O surto de sarampo na Carolina do Sul mostra o efeito inibidor da desinformação sobre vacinas

Perto da esquina dos fundos do estacionamento da biblioteca local, em grande parte fora da vista da Main Street, o Departamento de Saúde da Carolina do Sul abriu uma clínica temporária no início de novembro, oferecendo vacinas gratuitas contra o sarampo para adultos e crianças.

O condado de Spartanburg, no norte do estado da Carolina do Sul, luta contra um surto de sarampo desde o início de outubro, com mais de 50 casos identificados. As autoridades de saúde têm incentivado as pessoas que não estão vacinadas a se vacinarem, visitando a clínica móvel de vacinação numa das várias paragens espalhadas pelo concelho.

Mas numa tarde de segunda-feira, apenas uma pessoa apareceu em Boiling Springs.

"É um progresso. Este progresso é lento", disse Linda Bell, epidemiologista estadual do Departamento de Saúde, durante uma recente entrevista coletiva. “Esperávamos ver uma maior adoção em nossas unidades móveis de saúde.”

Enquanto a Carolina do Sul tenta conter o surto de sarampo, as autoridades de saúde de todo o país temem que o vírus altamente contagioso esteja a regressar em grande escala. Os Centros de Controle e Prevenção de Doenças contabilizou mais de 1.700 casos de sarampo e 45 surtos em 2025. O maior surto começou no Texas, onde centenas de pessoas foram infectadas e duas crianças morreram.

Pela primeira vez em mais de duas décadas, os Estados Unidos estão à beira de perder o seu estatuto de eliminação do sarampo, um estatuto que indica que os surtos são raros e rapidamente contidos.

O surto de sarampo na Carolina do Sul ainda não é tão grande como em outros estados, como Novo México, Arizona e Kansas. Mas mostra como uma confluência de tendências nacionais mais amplas – incluindo taxas de vacinação historicamente baixas, cepticismo alimentado pela pandemia, desinformação e ideologias de “liberdade de saúde” promovidas por políticos conservadores – colocou algumas comunidades em risco de ressurgimento de um vírus evitável e potencialmente mortal.

“Todo mundo fala que é o canário na mina de carvão porque é a doença infecciosa mais contagiosa que existe”, disse Josh Michaud, vice-diretor de políticas globais e de saúde pública da KFF, uma organização sem fins lucrativos de informação sobre saúde que inclui a KFF Health News. “É inegável a lógica de que provavelmente veremos mais surtos.”

Escolas e “pequenos incêndios florestais”

A taxa de vacinação de Spartanburg está entre as mais baixas dos 46 condados da Carolina do Sul. E isso era verdade “mesmo antes da Covid”, disse Chris Lombardozzi, vice-presidente sênior do Sistema Regional de Saúde de Spartanburg.

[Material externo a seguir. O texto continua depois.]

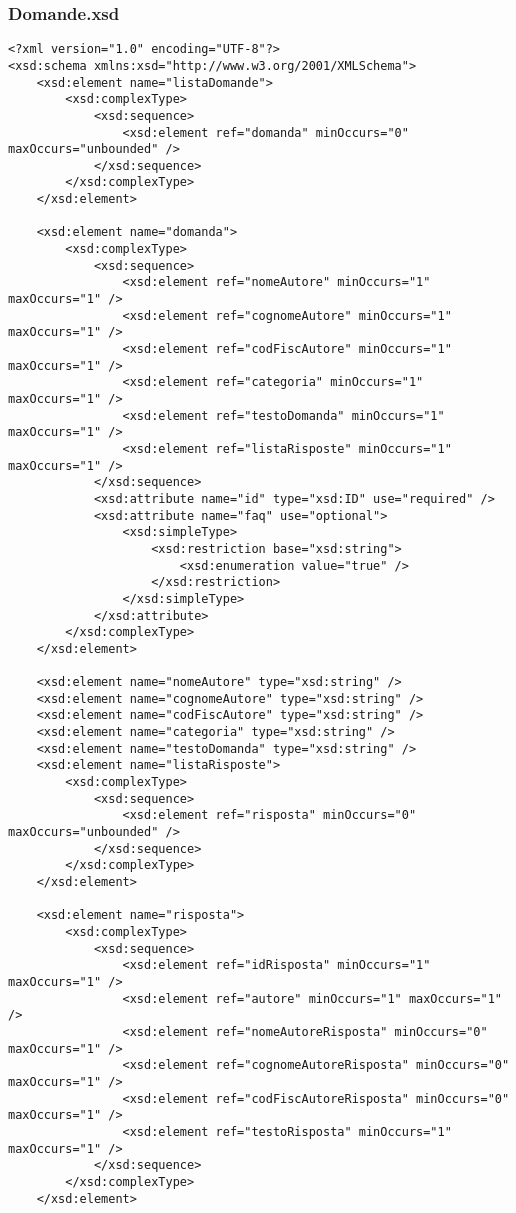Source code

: \documentclass [a4paper, 12pt]{book}
\begin{document}
\subsubsection{Domande.xsd}
\begin{lstlisting}[style=XML]
<?xml version="1.0" encoding="UTF-8"?>
<xsd:schema xmlns:xsd="http://www.w3.org/2001/XMLSchema">
    <xsd:element name="listaDomande">
        <xsd:complexType>
            <xsd:sequence>
                <xsd:element ref="domanda" minOccurs="0" maxOccurs="unbounded" />
            </xsd:sequence>
        </xsd:complexType>
    </xsd:element>

    <xsd:element name="domanda">
        <xsd:complexType>
            <xsd:sequence>
                <xsd:element ref="nomeAutore" minOccurs="1" maxOccurs="1" />
                <xsd:element ref="cognomeAutore" minOccurs="1" maxOccurs="1" />
                <xsd:element ref="codFiscAutore" minOccurs="1" maxOccurs="1" />
                <xsd:element ref="categoria" minOccurs="1" maxOccurs="1" />
                <xsd:element ref="testoDomanda" minOccurs="1" maxOccurs="1" />
                <xsd:element ref="listaRisposte" minOccurs="1" maxOccurs="1" />
            </xsd:sequence>
            <xsd:attribute name="id" type="xsd:ID" use="required" />
            <xsd:attribute name="faq" use="optional">
                <xsd:simpleType>
                    <xsd:restriction base="xsd:string">
                        <xsd:enumeration value="true" />
                    </xsd:restriction>
                </xsd:simpleType>
            </xsd:attribute>
        </xsd:complexType>
    </xsd:element>

    <xsd:element name="nomeAutore" type="xsd:string" />
    <xsd:element name="cognomeAutore" type="xsd:string" />
    <xsd:element name="codFiscAutore" type="xsd:string" />
    <xsd:element name="categoria" type="xsd:string" />
    <xsd:element name="testoDomanda" type="xsd:string" />
    <xsd:element name="listaRisposte">
        <xsd:complexType>
            <xsd:sequence>
                <xsd:element ref="risposta" minOccurs="0" maxOccurs="unbounded" />
            </xsd:sequence>
        </xsd:complexType>
    </xsd:element>

    <xsd:element name="risposta">
        <xsd:complexType>
            <xsd:sequence>
                <xsd:element ref="idRisposta" minOccurs="1" maxOccurs="1" />
                <xsd:element ref="autore" minOccurs="1" maxOccurs="1" />
                <xsd:element ref="nomeAutoreRisposta" minOccurs="0" maxOccurs="1" />
                <xsd:element ref="cognomeAutoreRisposta" minOccurs="0" maxOccurs="1" />
                <xsd:element ref="codFiscAutoreRisposta" minOccurs="0" maxOccurs="1" />
                <xsd:element ref="testoRisposta" minOccurs="1" maxOccurs="1" />
            </xsd:sequence>
        </xsd:complexType>
    </xsd:element>


\end{lstlisting}
\end{document}

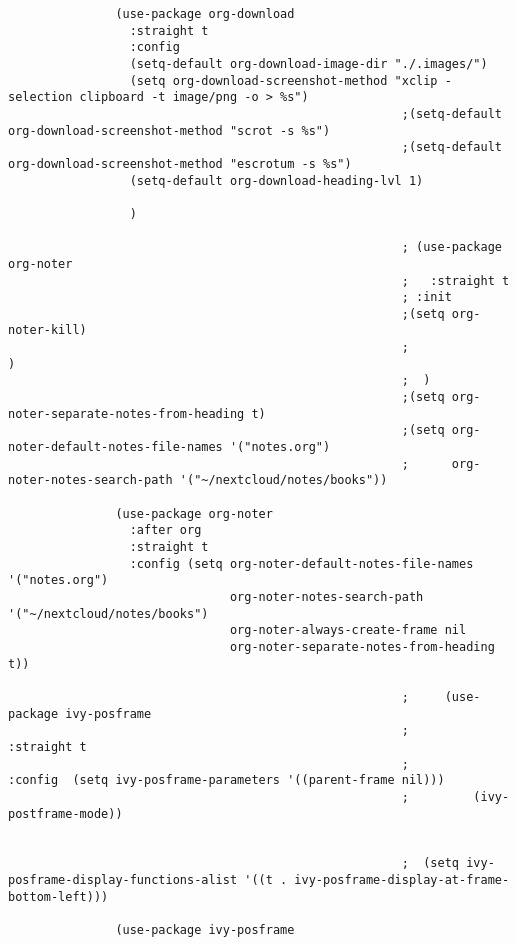 \documentclass[11pt]{article}
\begin{document}
\begin{verbatim}
               (use-package org-download
                 :straight t
                 :config
                 (setq-default org-download-image-dir "./.images/")
                 (setq org-download-screenshot-method "xclip -selection clipboard -t image/png -o > %s")
                                                       ;(setq-default org-download-screenshot-method "scrot -s %s")
                                                       ;(setq-default org-download-screenshot-method "escrotum -s %s")
                 (setq-default org-download-heading-lvl 1)

                 )

                                                       ; (use-package org-noter
                                                       ;   :straight t
                                                       ; :init
                                                       ;(setq org-noter-kill)
                                                       ;                         )
                                                       ;  )
                                                       ;(setq org-noter-separate-notes-from-heading t)
                                                       ;(setq org-noter-default-notes-file-names '("notes.org")
                                                       ;      org-noter-notes-search-path '("~/nextcloud/notes/books"))

               (use-package org-noter
                 :after org
                 :straight t
                 :config (setq org-noter-default-notes-file-names '("notes.org")
                               org-noter-notes-search-path '("~/nextcloud/notes/books")
                               org-noter-always-create-frame nil
                               org-noter-separate-notes-from-heading t))

                                                       ;     (use-package ivy-posframe
                                                       ;           :straight t
                                                       ;          :config  (setq ivy-posframe-parameters '((parent-frame nil)))
                                                       ;         (ivy-postframe-mode))


                                                       ;  (setq ivy-posframe-display-functions-alist '((t . ivy-posframe-display-at-frame-bottom-left)))

               (use-package ivy-posframe


\end{verbatim}
\end{document}
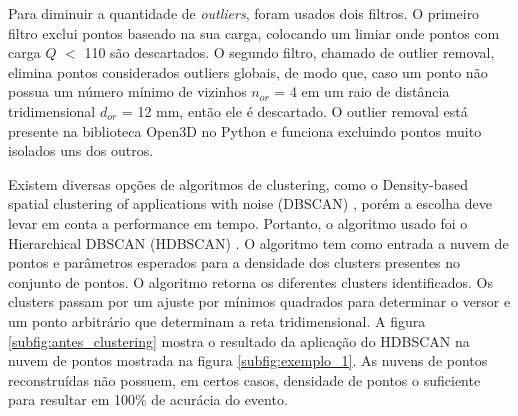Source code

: \documentclass[a4paper,12pt,oneside]{book}
\begin{document}
\par Para diminuir a quantidade de \textit{outliers}, foram usados dois filtros. O primeiro filtro exclui pontos baseado na sua carga, colocando um limiar onde pontos com carga $Q$ $<$ 110 são descartados. O segundo filtro, chamado de outlier removal, elimina pontos considerados outliers globais, de modo que, caso um ponto não possua um número mínimo de vizinhos $n_{or}$ = 4 em um raio de distância tridimensional $d_{or}$ = 12 mm, então ele é descartado. O outlier removal está presente na biblioteca Open3D \cite{open3d} no Python e funciona excluindo pontos muito isolados uns dos outros.

\par Existem diversas opções de algoritmos de clustering, como o Density-based spatial clustering of applications with noise (DBSCAN) \cite{dbscan}, porém a escolha deve levar em conta a performance em tempo. Portanto, o algoritmo usado foi o Hierarchical DBSCAN (HDBSCAN) \cite{hdbscan1, hdbscan2}. O algoritmo tem como entrada a nuvem de pontos e parâmetros esperados para a densidade dos clusters presentes no conjunto de pontos. O algoritmo retorna os diferentes clusters identificados. Os clusters passam por um ajuste por mínimos quadrados para determinar o versor e um ponto arbitrário que determinam a reta tridimensional. A figura \ref{subfig:antes_clustering} mostra o resultado da aplicação do HDBSCAN na nuvem de pontos mostrada na figura \ref{subfig:exemplo_1}. As nuvens de pontos reconstruídas não possuem, em certos casos, densidade de pontos o suficiente para resultar em 100\% de acurácia do evento.
\end{document}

Quase 6.000 crianças nas escolas do condado de Spartanburg no ano passado – 10% do total de matrículas – receberam isenções que lhes permitiam renunciar às vacinas exigidas ou não cumpriram os requisitos de imunização, de acordo com dados divulgados pelo estado.

Lombardozzi disse que a baixa taxa de vacinação do condado se deveu à desinformação não apenas postada nas redes sociais, mas também espalhada por “vários líderes não médicos ao longo dos anos”.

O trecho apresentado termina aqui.